Heidegger dijo que el lenguaje es la casa del Ser, pero pareció precisar el recurso a un modo de lenguaje que no es sólo el habitual, ni siquiera el filosófico, sino el poético. Hölderlin y Oriente en general han resonado en él.

Y se dice que Parménides afirmó que el Ser Es, que parece una tautología, pero que sólo lo parece. Porque, si somos, no podemos dejar de ser. Ni con la muerte. Podemos asumir, como sensato, que negar eso, la gran castración, parece una insensatez y que, de ser realidad, nos condenaría al gran aburrimiento de la inmortalidad. Pero la inmortalidad sólo es concebible en el insoportable seno de Chronos. Frente a la inaceptable inmortalidad, permanece la frescura esperanzada en la eternidad dinámica del Ser.

Y por eso quizá sea mejor callarse, como sugirió Wittgenstein, o sintonizar, en el mejor de los casos, con Eckhart, o con Silesius ("Die Rose ist ohne Warum”). 

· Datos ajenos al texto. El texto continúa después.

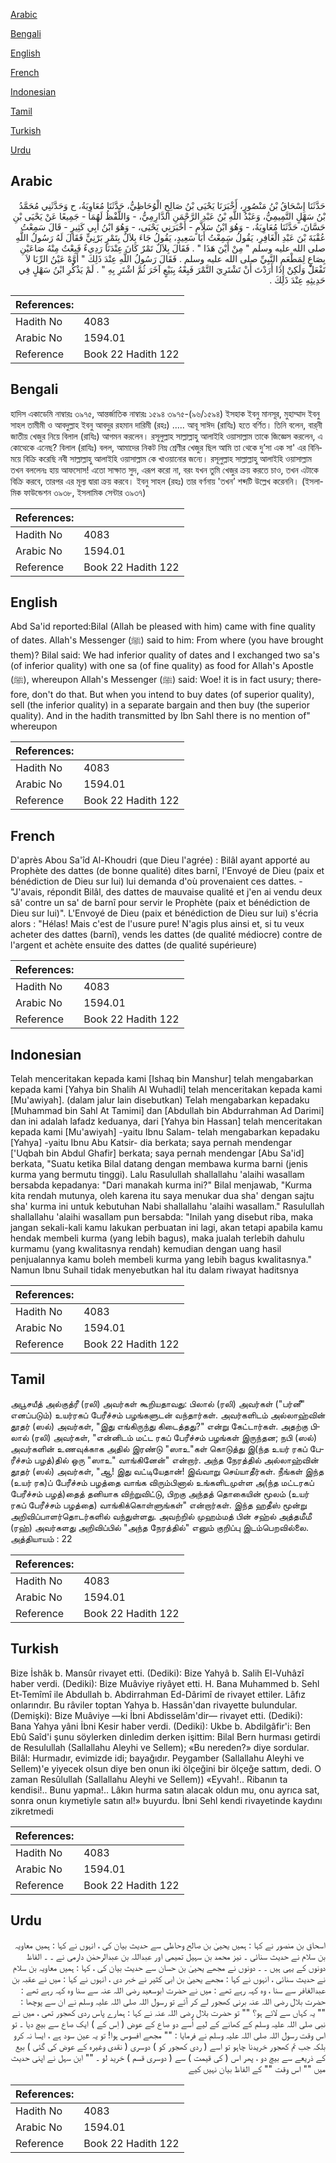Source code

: [Arabic](#arabic)

[Bengali](#bengali)

[English](#english)

[French](#french)

[Indonesian](#indonesian)

[Tamil](#tamil)

[Turkish](#turkish)

[Urdu](#urdu)

## Arabic


<div dir="rtl" lang="ar" style={{fontSize:'larger',backgroundColor:'#f8f9fa',padding:20}}>
حَدَّثَنَا إِسْحَاقُ بْنُ مَنْصُورٍ، أَخْبَرَنَا يَحْيَى بْنُ صَالِحٍ الْوُحَاظِيُّ، حَدَّثَنَا مُعَاوِيَةُ، ح وَحَدَّثَنِي مُحَمَّدُ بْنُ سَهْلٍ التَّمِيمِيُّ، وَعَبْدُ اللَّهِ بْنُ عَبْدِ الرَّحْمَنِ الدَّارِمِيُّ، - وَاللَّفْظُ لَهُمَا - جَمِيعًا عَنْ يَحْيَى بْنِ حَسَّانَ، حَدَّثَنَا مُعَاوِيَةُ، - وَهُوَ ابْنُ سَلاَّمٍ - أَخْبَرَنِي يَحْيَى، - وَهُوَ ابْنُ أَبِي كَثِيرٍ - قَالَ سَمِعْتُ عُقْبَةَ بْنَ عَبْدِ الْغَافِرِ، يَقُولُ سَمِعْتُ أَبَا سَعِيدٍ، يَقُولُ جَاءَ بِلاَلٌ بِتَمْرٍ بَرْنِيٍّ فَقَالَ لَهُ رَسُولُ اللَّهِ صلى الله عليه وسلم ‏"‏ مِنْ أَيْنَ هَذَا ‏"‏ ‏.‏ فَقَالَ بِلاَلٌ تَمْرٌ كَانَ عِنْدَنَا رَدِيءٌ فَبِعْتُ مِنْهُ صَاعَيْنِ بِصَاعٍ لِمَطْعَمِ النَّبِيِّ صلى الله عليه وسلم ‏.‏ فَقَالَ رَسُولُ اللَّهِ عِنْدَ ذَلِكَ ‏"‏ أَوَّهْ عَيْنُ الرِّبَا لاَ تَفْعَلْ وَلَكِنْ إِذَا أَرَدْتَ أَنْ تَشْتَرِيَ التَّمْرَ فَبِعْهُ بِبَيْعٍ آخَرَ ثُمَّ اشْتَرِ بِهِ ‏"‏ ‏.‏ لَمْ يَذْكُرِ ابْنُ سَهْلٍ فِي حَدِيثِهِ عِنْدَ ذَلِكَ ‏.‏
</div>
<div style={{backgroundColor:'#f8f9fa',padding:20, marginBottom: 10}}><table> <thead> <tr> <th>References:</th> <th></th> </tr> </thead> <tbody><tr><td>Hadith No</td><td>4083</td></tr><tr><td>Arabic No</td><td>1594.01</td></tr><tr><td>Reference</td><td>Book 22 Hadith 122</td></tr></tbody></table></div>

## Bengali


<div dir="ltr" lang="bn" style={{fontSize:'larger',backgroundColor:'#f8f9fa',padding:20}}>
হাদিস একাডেমি নাম্বারঃ ৩৯৭৫, আন্তর্জাতিক নাম্বারঃ ১৫৯৪ ৩৯৭৫-(৯৬/১৫৯৪) ইসহাক ইবনু মানসূর, মুহাম্মাদ ইবনু সাহল তামীমী ও আবদুল্লাহ ইবনু আবদুর রহমান দারিমী (রহঃ) ..... আবূ সাঈদ (রাযিঃ) হতে বর্ণিত। তিনি বলেন, বার্‌নী জাতীয় খেজুর নিয়ে বিলাল (রাযিঃ) আগমন করলেন। রসূলুল্লাহ সাল্লাল্লাহু আলাইহি ওয়াসাল্লাম তাকে জিজ্ঞেস করলেন, এ কোত্থেকে এনেছ? বিলাল (রাযিঃ) বলল, আমাদের নিকট নিম্ন শ্রেণীর খেজুর ছিল আমি তা থেকে দু’সা এক সা' এর বিনিময়ে বিক্রি করেছি নবী সাল্লাল্লাহু আলাইহি ওয়াসাল্লাম কে খাওয়ানোর জন্যে। রসূলুল্লাহ সাল্লাল্লাহু আলাইহি ওয়াসাল্লাম তখন বললেনঃ হায় আফসোস! এতো সাক্ষাত সুদ, এরূপ করো না, বরং যখন তুমি খেজুর ক্রয় করতে চাও, তখন এটাকে বিক্রি করবে, তারপর এর মূল্য দ্বারা ক্রয় করবে। ইবনু সাহল (রহঃ) তার বর্ণনায় 'তখন’ শব্দটি উল্লেখ করেননি। (ইসলামিক ফাউন্ডেশন ৩৯৩৮, ইসলামিক সেন্টার ৩৯৩৭)
</div>
<div style={{backgroundColor:'#f8f9fa',padding:20, marginBottom: 10}}><table> <thead> <tr> <th>References:</th> <th></th> </tr> </thead> <tbody><tr><td>Hadith No</td><td>4083</td></tr><tr><td>Arabic No</td><td>1594.01</td></tr><tr><td>Reference</td><td>Book 22 Hadith 122</td></tr></tbody></table></div>

## English


<div dir="ltr" lang="en" style={{fontSize:'larger',backgroundColor:'#f8f9fa',padding:20}}>
Abd Sa'id reported:Bilal (Allah be pleased with him) came with fine quality of dates. Allah's Messenger (ﷺ) said to him: From where (you have brought them)? Bilal said: We had inferior quality of dates and I exchanged two sa's (of inferior quality) with one sa (of fine quality) as food for Allah's Apostle (ﷺ), whereupon Allah's Messenger (ﷺ) said: Woe! it is in fact usury; therefore, don't do that. But when you intend to buy dates (of superior quality), sell (the inferior quality) in a separate bargain and then buy (the superior quality). And in the hadith transmitted by Ibn Sahl there is no mention of" whereupon
</div>
<div style={{backgroundColor:'#f8f9fa',padding:20, marginBottom: 10}}><table> <thead> <tr> <th>References:</th> <th></th> </tr> </thead> <tbody><tr><td>Hadith No</td><td>4083</td></tr><tr><td>Arabic No</td><td>1594.01</td></tr><tr><td>Reference</td><td>Book 22 Hadith 122</td></tr></tbody></table></div>

## French


<div dir="ltr" lang="fr" style={{fontSize:'larger',backgroundColor:'#f8f9fa',padding:20}}>
D'après Abou Sa'îd Al-Khoudri (que Dieu l'agrée) : Bilâl ayant apporté au Prophète des dattes (de bonne qualité) dites barnî, l'Envoyé de Dieu (paix et bénédiction de Dieu sur lui) lui demanda d'où provenaient ces dattes. - "J'avais, répondit Bilâl, des dattes de mauvaise qualité et j'en ai vendu deux sâ' contre un sa' de barnî pour servir le Prophète (paix et bénédiction de Dieu sur lui)". L'Envoyé de Dieu (paix et bénédiction de Dieu sur lui) s'écria alors : "Hélas! Mais c'est de l'usure pure! N'agis plus ainsi et, si tu veux acheter des dattes (barnî), vends les dattes (de qualité médiocre) contre de l'argent et achète ensuite des dattes (de qualité supérieure)
</div>
<div style={{backgroundColor:'#f8f9fa',padding:20, marginBottom: 10}}><table> <thead> <tr> <th>References:</th> <th></th> </tr> </thead> <tbody><tr><td>Hadith No</td><td>4083</td></tr><tr><td>Arabic No</td><td>1594.01</td></tr><tr><td>Reference</td><td>Book 22 Hadith 122</td></tr></tbody></table></div>

## Indonesian


<div dir="ltr" lang="id" style={{fontSize:'larger',backgroundColor:'#f8f9fa',padding:20}}>
Telah menceritakan kepada kami [Ishaq bin Manshur] telah mengabarkan kepada kami [Yahya bin Shalih Al Wuhadli] telah menceritakan kepada kami [Mu'awiyah]. (dalam jalur lain disebutkan) Telah mengabarkan kepadaku [Muhammad bin Sahl At Tamimi] dan [Abdullah bin Abdurrahman Ad Darimi] dan ini adalah lafadz keduanya, dari [Yahya bin Hassan] telah menceritakan kepada kami [Mu'awiyah] -yaitu Ibnu Salam- telah mengabarkan kepadaku [Yahya] -yaitu Ibnu Abu Katsir- dia berkata; saya pernah mendengar ['Uqbah bin Abdul Ghafir] berkata; saya pernah mendengar [Abu Sa'id] berkata, "Suatu ketika Bilal datang dengan membawa kurma barni (jenis kurma yang bermutu tinggi). Lalu Rasulullah shallallahu 'alaihi wasallam bersabda kepadanya: "Dari manakah kurma ini?" Bilal menjawab, "Kurma kita rendah mutunya, oleh karena itu saya menukar dua sha' dengan sajtu sha' kurma ini untuk kebutuhan Nabi shallallahu 'alaihi wasallam." Rasulullah shallallahu 'alaihi wasallam pun bersabda: "Inilah yang disebut riba, maka jangan sekali-kali kamu lakukan perbuatan ini lagi, akan tetapi apabila kamu hendak membeli kurma (yang lebih bagus), maka jualah terlebih dahulu kurmamu (yang kwalitasnya rendah) kemudian dengan uang hasil penjualannya kamu boleh membeli kurma yang lebih bagus kwalitasnya." Namun Ibnu Suhail tidak menyebutkan hal itu dalam riwayat haditsnya
</div>
<div style={{backgroundColor:'#f8f9fa',padding:20, marginBottom: 10}}><table> <thead> <tr> <th>References:</th> <th></th> </tr> </thead> <tbody><tr><td>Hadith No</td><td>4083</td></tr><tr><td>Arabic No</td><td>1594.01</td></tr><tr><td>Reference</td><td>Book 22 Hadith 122</td></tr></tbody></table></div>

## Tamil


<div dir="ltr" lang="ta" style={{fontSize:'larger',backgroundColor:'#f8f9fa',padding:20}}>
அபூசயீத் அல்குத்ரீ (ரலி) அவர்கள் கூறியதாவது: பிலால் (ரலி) அவர்கள் ("பர்னீ" எனப்படும்) உயர்ரகப் பேரீச்சம் பழங்களுடன் வந்தார்கள். அவர்களிடம் அல்லாஹ்வின் தூதர் (ஸல்) அவர்கள், "இது எங்கிருந்து கிடைத்தது?" என்று கேட்டார்கள். அதற்கு பிலால் (ரலி) அவர்கள், "என்னிடம் மட்ட ரகப் பேரீச்சம் பழங்கள் இருந்தன; நபி (ஸல்) அவர்களின் உணவுக்காக அதில் இரண்டு "ஸாஉ"கள் கொடுத்து இ(ந்த உயர் ரகப் பேரீச்சம் பழத்)தில் ஒரு "ஸாஉ" வாங்கினேன்" என்றார். அந்த நேரத்தில் அல்லாஹ்வின் தூதர் (ஸல்) அவர்கள், "ஆ! இது வட்டியேதான்! இவ்வாறு செய்யாதீர்கள். நீங்கள் இந்த (உயர் ரக)ப் பேரீச்சம் பழத்தை வாங்க விரும்பினால் உங்களிடமுள்ள அ(ந்த மட்டரகப் பேரீச்சம் பழத்)தைத் தனியாக விற்றுவிட்டு, பிறகு அந்தத் தொகையின் மூலம் (உயர் ரகப் பேரீச்சம் பழத்தை) வாங்கிக்கொள்ளுங்கள்" என்றார்கள். இந்த ஹதீஸ் மூன்று அறிவிப்பாளர்தொடர்களில் வந்துள்ளது. அவற்றில் முஹம்மத் பின் சஹ்ல் அத்தமீமீ (ரஹ்) அவர்களது அறிவிப்பில் "அந்த நேரத்தில்" எனும் குறிப்பு இடம்பெறவில்லை. அத்தியாயம் : 22
</div>
<div style={{backgroundColor:'#f8f9fa',padding:20, marginBottom: 10}}><table> <thead> <tr> <th>References:</th> <th></th> </tr> </thead> <tbody><tr><td>Hadith No</td><td>4083</td></tr><tr><td>Arabic No</td><td>1594.01</td></tr><tr><td>Reference</td><td>Book 22 Hadith 122</td></tr></tbody></table></div>

## Turkish


<div dir="ltr" lang="tr" style={{fontSize:'larger',backgroundColor:'#f8f9fa',padding:20}}>
Bize İshâk b. Mansûr rivayet etti. (Dediki): Bize Yahyâ b. Salih El-Vuhâzî haber verdi. (Dediki): Bize Muâviye riyâyet etti. H. Bana Muhammed b. Sehl Et-Temîmî ile Abdullah b. Abdirrahman Ed-Dârimî de rivayet ettiler. Lâfız onlarındır. Bu râviler toptan Yahya b. Hassân'dan rivayette bulundular. (Demişki): Bize Muâviye —ki İbni Abdisselâm'dir— rivayet etti. (Dediki): Bana Yahya yâni İbni Kesir haber verdi. (Dediki): Ukbe b. Abdilgâfir'i: Ben Ebû Saîd'i şunu söylerken dinledim derken işittim: Bilal Bern hurması getirdi de Resulullah (Sallallahu Aleyhi ve Sellem); «Bu nereden?» diye sordular. Bilâl: Hurmadır, evimizde idi; bayağıdır. Peygamber (Sallallahu Aleyhi ve Sellem)'e yiyecek olsun diye ben onun iki ölçeğini bir ölçeğe sattım, dedi. O zaman Resûlullah (Sallallahu Aleyhi ve Sellem)) «Eyvah!.. Ribanın ta kendisi!.. Bunu yapma!.. Lâkın hurma satın alacak oldun mu, onu ayrıca sat, sonra onun kıymetiyle satın al!» buyurdu. İbni Sehl kendi rivayetinde kaydını zikretmedi
</div>
<div style={{backgroundColor:'#f8f9fa',padding:20, marginBottom: 10}}><table> <thead> <tr> <th>References:</th> <th></th> </tr> </thead> <tbody><tr><td>Hadith No</td><td>4083</td></tr><tr><td>Arabic No</td><td>1594.01</td></tr><tr><td>Reference</td><td>Book 22 Hadith 122</td></tr></tbody></table></div>

## Urdu


<div dir="rtl" lang="ur" style={{fontSize:'larger',backgroundColor:'#f8f9fa',padding:20}}>
اسحاق بن منصور نے کہا : ہمیں یحییٰ بن صالح وحاظی سے حدیث بیان کی ، انہوں نے کہا : ہمیں معاویہ بن سلام نے حدیث سنائی ۔ نیز محمد بن سہیل تمیمی اور عبداللہ بن عبدالرحمٰن دارمی نے ۔ ۔ الفاظ دونوں کے یہی ہیں ۔ ۔ دونوں نے مجھے یحییٰ بن حسان سے حدیث بیان کی ، کہا : ہمیں معاویہ بن سلام نے حدیث سنائی ، انہوں نے کہا : مجھے یحییٰ بن ابی کثیر نے خبر دی ، انہوں نے کہا : میں نے عقبہ بن عبدالغافر سے سنا ، وہ کہہ رہے تھے : میں نے حضرت ابوسعید رضی اللہ عنہ سے سنا وہ کہہ رہے تھے : حضرت بلال رضی اللہ عنہ برنی کھجور لے کر آئے تو رسول اللہ صلی اللہ علیہ وسلم نے ان سے پوچھا : "" یہ کہاں سے لائے ہو؟ "" تو حضرت بلال رضی اللہ عنہ نے کہا : ہمارے پاس ردی کھجور تھی ، میں نے نبی صلی اللہ علیہ وسلم کے کھانے کے لیے اُسے دو صاع کے عوض ( اِس کے ) ایک صاع سے بیچ دیا ۔ تو اس وقت رسول اللہ صلی اللہ علیہ وسلم نے فرمایا : "" مجھے افسوس ہوا! تو یہ عین سود ہے ، ایسا نہ کرو بلکہ جب تم کھجور خریدنا چاہو تو اسے ( ردی کھجور کو ) دوسری ( نقدی وغیرہ کے عوض کی گئی ) بیع کے ذریعے سے بیچ دو ، پھر اس ( کی قیمت ) سے ( دوسری قسم ) خرید لو ۔ "" ابن سہل نے اپنی حدیث میں "" اس وقت "" کے الفاظ بیان نہیں کیے
</div>
<div style={{backgroundColor:'#f8f9fa',padding:20, marginBottom: 10}}><table> <thead> <tr> <th>References:</th> <th></th> </tr> </thead> <tbody><tr><td>Hadith No</td><td>4083</td></tr><tr><td>Arabic No</td><td>1594.01</td></tr><tr><td>Reference</td><td>Book 22 Hadith 122</td></tr></tbody></table></div>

Nos hemos alejado de milenios de ignorante sabiduría. Hubo épocas en las que el tiempo era axial, cíclico y no sucesivo, y el lenguaje no utilitario sino sagrado, como significa el término “jeroglífico”. Una sabiduría en la que se asumía como natural que la hija divina era, a la vez, madre del mismo dios generador, que cada día el nacimiento seguía a la muerte.

La gran aporía católica, el absurdo de María como madre de Dios, nos remite a la antigua belleza egipcia, al misterio del sinsentido, porque sólo sin sentido podemos acoger, en ignorancia asombrada, la belleza del Misterio.

Fuera del ciclo, despreciado Aión, dejamos de ser. Jesús trató de convencer al viejo Nicodemo de la necesidad de nacer de nuevo, de otro modo, pero nacer a fin de cuentas. El ciclo posible le fue presentado a un viejo de pensamiento lineal.

Esa es la gran esperanza, la del vaciamiento de todo resto de supuesto saber y el abandono en el reconocimiento de la ignorancia, la que nos entronca con los árboles y los animales, la que nos reduce, en la buena y misteriosa manera, a lo que hemos sido, una simple célula. Una ignorancia que, a la vez, quizá por ello, nos acerca al Ser, divinizándonos por hacernos humanos.